START RECORDS FOR THIS EXERCISE
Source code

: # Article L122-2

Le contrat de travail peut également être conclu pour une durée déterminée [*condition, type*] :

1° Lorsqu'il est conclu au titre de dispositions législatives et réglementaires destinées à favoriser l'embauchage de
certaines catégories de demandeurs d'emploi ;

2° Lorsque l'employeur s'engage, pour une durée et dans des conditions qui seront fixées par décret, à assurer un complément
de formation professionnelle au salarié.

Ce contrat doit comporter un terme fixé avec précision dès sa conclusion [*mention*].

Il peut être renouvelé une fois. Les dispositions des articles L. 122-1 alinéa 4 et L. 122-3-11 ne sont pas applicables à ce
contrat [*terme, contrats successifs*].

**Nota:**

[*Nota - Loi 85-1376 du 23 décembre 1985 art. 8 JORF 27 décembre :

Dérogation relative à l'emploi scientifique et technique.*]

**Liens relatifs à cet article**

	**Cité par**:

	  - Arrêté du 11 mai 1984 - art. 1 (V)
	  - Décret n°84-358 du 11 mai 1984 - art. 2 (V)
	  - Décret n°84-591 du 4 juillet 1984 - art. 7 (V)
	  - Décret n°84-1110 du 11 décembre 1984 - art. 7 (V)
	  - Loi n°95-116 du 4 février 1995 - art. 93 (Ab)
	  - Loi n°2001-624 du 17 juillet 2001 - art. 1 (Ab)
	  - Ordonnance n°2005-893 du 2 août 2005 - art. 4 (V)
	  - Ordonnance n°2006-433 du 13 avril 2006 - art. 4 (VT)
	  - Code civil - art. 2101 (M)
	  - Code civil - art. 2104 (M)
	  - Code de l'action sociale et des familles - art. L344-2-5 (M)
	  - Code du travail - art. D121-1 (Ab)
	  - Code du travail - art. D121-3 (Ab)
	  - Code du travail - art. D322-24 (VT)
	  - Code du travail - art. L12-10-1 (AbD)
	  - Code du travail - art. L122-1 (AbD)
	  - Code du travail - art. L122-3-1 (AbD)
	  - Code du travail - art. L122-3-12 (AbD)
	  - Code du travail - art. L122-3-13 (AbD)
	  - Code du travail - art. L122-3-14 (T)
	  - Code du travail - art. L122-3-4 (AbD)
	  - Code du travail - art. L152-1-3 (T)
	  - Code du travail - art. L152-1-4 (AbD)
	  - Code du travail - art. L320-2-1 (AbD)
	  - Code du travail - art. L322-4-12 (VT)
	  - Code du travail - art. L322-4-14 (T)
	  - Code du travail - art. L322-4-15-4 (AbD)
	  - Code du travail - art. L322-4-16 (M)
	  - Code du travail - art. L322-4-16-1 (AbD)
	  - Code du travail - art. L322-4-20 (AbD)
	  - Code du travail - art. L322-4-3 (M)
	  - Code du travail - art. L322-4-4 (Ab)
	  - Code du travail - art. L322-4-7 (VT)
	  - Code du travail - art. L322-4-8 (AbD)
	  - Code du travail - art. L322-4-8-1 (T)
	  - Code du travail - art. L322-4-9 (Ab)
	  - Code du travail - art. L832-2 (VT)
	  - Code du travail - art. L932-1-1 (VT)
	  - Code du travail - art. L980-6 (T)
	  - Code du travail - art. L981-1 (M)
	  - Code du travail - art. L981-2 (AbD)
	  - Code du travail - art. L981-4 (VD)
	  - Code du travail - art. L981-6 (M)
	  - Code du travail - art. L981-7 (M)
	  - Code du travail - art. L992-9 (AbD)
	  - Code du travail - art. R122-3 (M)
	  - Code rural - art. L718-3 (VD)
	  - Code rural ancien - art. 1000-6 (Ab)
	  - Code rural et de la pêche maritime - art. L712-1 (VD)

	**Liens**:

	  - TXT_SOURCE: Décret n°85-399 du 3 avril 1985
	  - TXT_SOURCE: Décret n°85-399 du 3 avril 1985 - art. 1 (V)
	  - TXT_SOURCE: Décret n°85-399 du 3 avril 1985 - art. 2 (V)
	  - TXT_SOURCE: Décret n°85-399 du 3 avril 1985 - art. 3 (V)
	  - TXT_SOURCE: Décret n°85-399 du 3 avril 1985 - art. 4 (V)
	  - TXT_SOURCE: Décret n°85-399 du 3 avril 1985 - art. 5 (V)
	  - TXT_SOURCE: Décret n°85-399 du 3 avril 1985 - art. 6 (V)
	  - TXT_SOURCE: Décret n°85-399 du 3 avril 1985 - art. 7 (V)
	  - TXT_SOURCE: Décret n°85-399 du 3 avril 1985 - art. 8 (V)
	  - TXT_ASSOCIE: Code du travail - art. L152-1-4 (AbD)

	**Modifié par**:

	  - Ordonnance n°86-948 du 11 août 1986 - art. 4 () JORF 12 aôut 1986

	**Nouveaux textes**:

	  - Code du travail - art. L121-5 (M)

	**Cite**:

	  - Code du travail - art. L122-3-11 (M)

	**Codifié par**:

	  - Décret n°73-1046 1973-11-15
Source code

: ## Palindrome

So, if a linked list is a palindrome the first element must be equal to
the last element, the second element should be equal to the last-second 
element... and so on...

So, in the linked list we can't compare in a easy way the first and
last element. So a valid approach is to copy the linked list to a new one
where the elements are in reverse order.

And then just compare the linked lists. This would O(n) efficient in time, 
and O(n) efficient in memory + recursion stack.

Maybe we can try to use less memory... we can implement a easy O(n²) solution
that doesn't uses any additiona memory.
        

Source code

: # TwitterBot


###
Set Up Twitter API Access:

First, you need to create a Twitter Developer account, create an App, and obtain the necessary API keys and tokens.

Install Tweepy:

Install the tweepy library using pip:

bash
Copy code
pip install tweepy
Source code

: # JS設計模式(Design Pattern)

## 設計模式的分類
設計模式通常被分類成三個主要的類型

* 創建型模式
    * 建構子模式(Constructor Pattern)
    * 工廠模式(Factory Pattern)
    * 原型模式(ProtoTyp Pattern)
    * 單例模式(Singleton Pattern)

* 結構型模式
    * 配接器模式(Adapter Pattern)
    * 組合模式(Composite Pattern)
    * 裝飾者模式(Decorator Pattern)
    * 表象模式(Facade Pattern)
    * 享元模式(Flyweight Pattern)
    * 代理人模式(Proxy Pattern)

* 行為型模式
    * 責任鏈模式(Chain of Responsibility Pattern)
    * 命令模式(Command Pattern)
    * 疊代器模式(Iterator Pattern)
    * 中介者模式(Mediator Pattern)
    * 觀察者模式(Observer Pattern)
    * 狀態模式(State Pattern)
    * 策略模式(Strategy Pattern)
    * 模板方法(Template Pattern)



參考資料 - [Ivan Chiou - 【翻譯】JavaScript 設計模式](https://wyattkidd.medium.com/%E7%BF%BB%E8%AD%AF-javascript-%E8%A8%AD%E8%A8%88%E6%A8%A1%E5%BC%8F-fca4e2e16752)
END RECORDS FOR THIS EXERCISE
▸ **INSTRUCTIONS TO FOLLOW**: Your task is to collect every line above that contains the word "durée".

▸ **EXERCISE ANSWER**:
Le contrat de travail peut également être conclu pour une durée déterminée [*condition, type*] :
2° Lorsque l'employeur s'engage, pour une durée et dans des conditions qui seront fixées par décret, à assurer un complément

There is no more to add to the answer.